=== Section Start ===

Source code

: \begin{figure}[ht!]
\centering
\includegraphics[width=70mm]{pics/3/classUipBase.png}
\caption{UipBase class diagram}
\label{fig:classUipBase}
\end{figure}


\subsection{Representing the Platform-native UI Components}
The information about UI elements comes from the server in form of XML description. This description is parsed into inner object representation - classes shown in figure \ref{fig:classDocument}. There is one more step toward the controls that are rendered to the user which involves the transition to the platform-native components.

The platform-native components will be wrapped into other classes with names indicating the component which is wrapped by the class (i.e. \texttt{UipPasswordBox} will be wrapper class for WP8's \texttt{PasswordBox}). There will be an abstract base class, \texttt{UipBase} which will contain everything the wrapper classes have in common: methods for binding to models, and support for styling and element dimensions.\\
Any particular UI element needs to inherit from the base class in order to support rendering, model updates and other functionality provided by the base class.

=== Section End ===
=== Section Start ===

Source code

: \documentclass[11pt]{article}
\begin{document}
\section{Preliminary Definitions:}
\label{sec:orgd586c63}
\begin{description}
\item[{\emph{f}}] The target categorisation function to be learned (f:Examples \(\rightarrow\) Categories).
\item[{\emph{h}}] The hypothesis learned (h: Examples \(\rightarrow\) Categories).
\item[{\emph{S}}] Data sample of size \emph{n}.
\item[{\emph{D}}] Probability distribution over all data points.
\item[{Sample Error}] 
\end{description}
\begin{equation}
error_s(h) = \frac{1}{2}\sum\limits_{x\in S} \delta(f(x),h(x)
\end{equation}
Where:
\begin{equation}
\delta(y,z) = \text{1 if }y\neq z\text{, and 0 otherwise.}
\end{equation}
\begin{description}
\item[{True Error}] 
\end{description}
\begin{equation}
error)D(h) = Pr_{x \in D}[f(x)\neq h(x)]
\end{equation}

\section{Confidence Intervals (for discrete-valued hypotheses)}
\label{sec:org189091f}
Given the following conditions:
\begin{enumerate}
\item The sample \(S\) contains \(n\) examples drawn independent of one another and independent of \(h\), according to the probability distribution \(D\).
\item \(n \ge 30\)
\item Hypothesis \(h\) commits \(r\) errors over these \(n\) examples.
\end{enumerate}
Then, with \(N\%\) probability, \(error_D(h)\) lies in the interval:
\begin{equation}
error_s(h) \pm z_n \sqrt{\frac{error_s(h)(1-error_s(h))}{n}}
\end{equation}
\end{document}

=== Section End ===

> **What you should do**
List the lines of the material in which the word "emph" occurs.

> **Output of the exercise**
\item[{\emph{f}}] The target categorisation function to be learned (f:Examples \(\rightarrow\) Categories).
\item[{\emph{h}}] The hypothesis learned (h: Examples \(\rightarrow\) Categories).
\item[{\emph{S}}] Data sample of size \emph{n}.
\item[{\emph{D}}] Probability distribution over all data points.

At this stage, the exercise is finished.